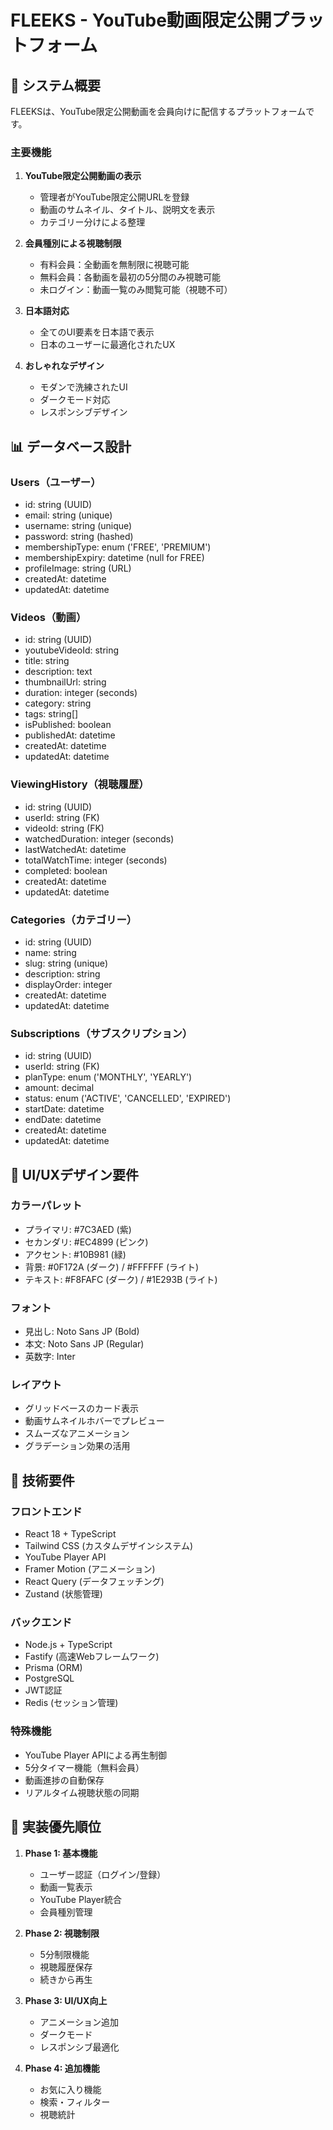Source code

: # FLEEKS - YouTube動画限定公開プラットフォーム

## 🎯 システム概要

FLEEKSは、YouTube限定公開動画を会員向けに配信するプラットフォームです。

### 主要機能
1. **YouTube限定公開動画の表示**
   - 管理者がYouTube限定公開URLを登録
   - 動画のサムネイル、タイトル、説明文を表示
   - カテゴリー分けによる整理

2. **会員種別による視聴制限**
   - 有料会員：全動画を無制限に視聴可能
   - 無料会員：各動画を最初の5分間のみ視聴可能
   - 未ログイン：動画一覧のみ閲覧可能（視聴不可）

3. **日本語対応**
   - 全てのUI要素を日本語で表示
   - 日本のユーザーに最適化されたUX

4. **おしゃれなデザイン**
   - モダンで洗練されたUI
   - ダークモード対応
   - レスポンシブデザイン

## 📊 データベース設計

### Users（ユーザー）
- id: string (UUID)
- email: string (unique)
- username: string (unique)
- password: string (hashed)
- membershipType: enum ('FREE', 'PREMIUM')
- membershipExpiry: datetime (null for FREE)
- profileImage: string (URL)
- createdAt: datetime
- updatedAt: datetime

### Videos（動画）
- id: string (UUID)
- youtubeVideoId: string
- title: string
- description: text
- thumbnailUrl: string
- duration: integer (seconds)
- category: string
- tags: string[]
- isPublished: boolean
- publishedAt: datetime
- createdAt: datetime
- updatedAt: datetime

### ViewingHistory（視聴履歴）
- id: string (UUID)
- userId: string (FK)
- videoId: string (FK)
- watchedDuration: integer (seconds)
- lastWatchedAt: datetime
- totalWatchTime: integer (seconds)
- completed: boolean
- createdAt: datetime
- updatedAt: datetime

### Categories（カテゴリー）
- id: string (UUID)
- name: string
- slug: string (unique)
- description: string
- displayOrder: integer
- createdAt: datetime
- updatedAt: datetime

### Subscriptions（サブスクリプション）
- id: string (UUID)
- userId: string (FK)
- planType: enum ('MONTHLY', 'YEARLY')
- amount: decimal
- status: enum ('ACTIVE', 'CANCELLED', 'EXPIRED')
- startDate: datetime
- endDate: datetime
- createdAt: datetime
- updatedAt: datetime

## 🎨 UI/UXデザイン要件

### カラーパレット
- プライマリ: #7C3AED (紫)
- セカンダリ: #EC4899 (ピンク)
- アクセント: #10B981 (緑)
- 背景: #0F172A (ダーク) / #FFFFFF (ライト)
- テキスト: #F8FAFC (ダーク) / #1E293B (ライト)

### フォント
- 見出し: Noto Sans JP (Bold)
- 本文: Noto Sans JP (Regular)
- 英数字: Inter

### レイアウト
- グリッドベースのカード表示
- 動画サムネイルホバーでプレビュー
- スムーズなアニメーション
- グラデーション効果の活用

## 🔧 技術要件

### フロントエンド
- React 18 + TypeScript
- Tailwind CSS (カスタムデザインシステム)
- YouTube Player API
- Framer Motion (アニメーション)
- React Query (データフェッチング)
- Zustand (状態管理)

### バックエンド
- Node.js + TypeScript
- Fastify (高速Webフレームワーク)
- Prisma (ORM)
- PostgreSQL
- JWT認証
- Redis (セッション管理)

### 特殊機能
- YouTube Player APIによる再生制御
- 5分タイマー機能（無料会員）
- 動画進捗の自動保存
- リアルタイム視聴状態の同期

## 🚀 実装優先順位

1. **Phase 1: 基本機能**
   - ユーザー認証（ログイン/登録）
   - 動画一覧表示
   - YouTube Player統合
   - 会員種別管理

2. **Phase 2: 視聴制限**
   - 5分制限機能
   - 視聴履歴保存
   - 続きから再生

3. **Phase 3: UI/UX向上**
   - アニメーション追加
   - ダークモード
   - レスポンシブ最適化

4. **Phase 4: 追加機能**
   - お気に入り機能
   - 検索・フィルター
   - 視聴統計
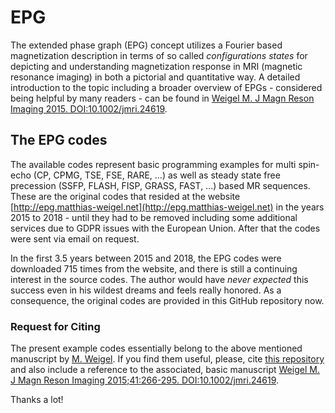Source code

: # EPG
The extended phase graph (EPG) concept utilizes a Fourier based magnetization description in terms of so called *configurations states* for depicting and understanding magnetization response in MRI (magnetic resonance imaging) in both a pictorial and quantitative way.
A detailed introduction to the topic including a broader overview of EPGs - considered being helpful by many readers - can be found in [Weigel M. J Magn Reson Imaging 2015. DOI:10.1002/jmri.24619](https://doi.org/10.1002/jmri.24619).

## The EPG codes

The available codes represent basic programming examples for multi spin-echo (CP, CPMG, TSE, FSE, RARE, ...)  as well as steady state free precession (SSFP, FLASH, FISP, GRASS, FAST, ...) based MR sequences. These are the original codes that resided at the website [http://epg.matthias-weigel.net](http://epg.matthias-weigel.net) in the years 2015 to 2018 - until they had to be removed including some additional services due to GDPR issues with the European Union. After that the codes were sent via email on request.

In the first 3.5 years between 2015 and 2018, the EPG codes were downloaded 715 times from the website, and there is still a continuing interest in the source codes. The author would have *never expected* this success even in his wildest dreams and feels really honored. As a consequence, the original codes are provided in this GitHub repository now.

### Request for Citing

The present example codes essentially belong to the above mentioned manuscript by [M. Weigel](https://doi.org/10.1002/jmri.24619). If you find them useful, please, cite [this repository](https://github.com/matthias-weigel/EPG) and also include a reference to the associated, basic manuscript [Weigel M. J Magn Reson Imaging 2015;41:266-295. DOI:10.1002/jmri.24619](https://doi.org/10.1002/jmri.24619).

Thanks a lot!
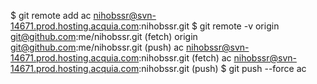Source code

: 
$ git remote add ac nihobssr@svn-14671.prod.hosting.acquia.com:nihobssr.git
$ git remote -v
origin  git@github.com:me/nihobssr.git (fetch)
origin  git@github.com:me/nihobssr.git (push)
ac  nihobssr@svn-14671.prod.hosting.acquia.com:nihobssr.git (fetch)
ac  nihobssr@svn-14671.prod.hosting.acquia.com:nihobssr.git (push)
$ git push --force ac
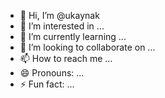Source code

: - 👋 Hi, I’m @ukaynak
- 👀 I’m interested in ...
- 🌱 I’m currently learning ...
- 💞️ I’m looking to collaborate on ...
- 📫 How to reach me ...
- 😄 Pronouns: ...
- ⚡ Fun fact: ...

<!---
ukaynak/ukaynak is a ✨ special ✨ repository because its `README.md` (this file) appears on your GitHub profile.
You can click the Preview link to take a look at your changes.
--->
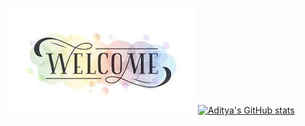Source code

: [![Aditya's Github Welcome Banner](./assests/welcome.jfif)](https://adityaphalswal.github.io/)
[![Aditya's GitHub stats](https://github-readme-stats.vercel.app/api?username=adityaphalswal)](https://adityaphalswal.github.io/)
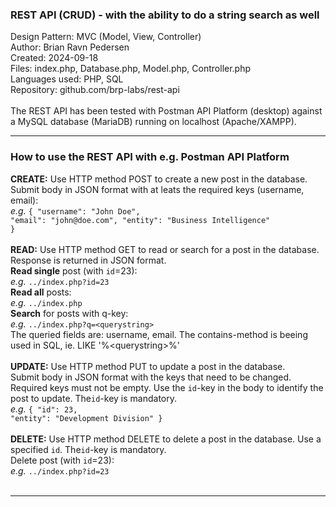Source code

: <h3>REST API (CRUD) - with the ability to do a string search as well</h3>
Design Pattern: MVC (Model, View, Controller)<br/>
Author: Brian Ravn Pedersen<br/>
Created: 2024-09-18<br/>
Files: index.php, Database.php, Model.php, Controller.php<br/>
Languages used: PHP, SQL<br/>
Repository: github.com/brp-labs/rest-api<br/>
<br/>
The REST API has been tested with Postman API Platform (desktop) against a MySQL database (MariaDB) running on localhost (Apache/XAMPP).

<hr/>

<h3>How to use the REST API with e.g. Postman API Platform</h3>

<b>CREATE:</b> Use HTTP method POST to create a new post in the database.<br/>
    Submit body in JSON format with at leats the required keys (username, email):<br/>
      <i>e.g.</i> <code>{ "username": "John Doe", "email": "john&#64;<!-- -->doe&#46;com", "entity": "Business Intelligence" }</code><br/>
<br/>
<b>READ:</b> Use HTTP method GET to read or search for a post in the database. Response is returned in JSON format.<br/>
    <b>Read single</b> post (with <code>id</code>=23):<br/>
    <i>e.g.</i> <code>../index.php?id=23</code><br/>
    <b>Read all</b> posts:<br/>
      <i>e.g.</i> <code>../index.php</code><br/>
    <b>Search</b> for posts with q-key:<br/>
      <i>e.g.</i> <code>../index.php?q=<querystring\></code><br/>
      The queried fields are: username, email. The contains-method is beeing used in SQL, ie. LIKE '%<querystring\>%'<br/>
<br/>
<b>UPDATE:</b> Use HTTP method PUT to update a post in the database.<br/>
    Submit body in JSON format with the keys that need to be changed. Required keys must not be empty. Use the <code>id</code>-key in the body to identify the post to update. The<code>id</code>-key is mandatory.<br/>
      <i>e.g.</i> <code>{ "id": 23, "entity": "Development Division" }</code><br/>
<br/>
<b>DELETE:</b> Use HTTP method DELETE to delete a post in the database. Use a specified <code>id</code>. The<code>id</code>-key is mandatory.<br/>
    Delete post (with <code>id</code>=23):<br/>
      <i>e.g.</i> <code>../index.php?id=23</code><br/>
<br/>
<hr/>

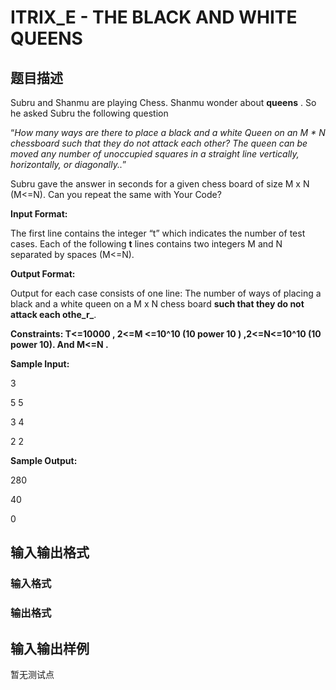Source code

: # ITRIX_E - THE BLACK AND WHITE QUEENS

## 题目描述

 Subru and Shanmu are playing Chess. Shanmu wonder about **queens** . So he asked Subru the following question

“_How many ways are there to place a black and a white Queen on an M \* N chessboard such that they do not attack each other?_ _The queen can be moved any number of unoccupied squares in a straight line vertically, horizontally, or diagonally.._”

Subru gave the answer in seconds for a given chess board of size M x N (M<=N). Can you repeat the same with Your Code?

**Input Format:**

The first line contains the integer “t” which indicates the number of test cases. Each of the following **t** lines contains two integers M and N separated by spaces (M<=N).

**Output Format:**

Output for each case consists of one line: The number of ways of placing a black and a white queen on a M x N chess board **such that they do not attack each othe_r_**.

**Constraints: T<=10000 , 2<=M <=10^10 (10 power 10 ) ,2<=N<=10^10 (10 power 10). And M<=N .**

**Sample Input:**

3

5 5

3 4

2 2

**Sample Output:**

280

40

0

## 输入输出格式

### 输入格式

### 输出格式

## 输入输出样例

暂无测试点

• Your objective: Given the word "nihobssr", show every line of the records that contains it.

• Problem solution:
$ git remote add ac nihobssr@svn-14671.prod.hosting.acquia.com:nihobssr.git
origin  git@github.com:me/nihobssr.git (fetch)
origin  git@github.com:me/nihobssr.git (push)
ac  nihobssr@svn-14671.prod.hosting.acquia.com:nihobssr.git (fetch)
ac  nihobssr@svn-14671.prod.hosting.acquia.com:nihobssr.git (push)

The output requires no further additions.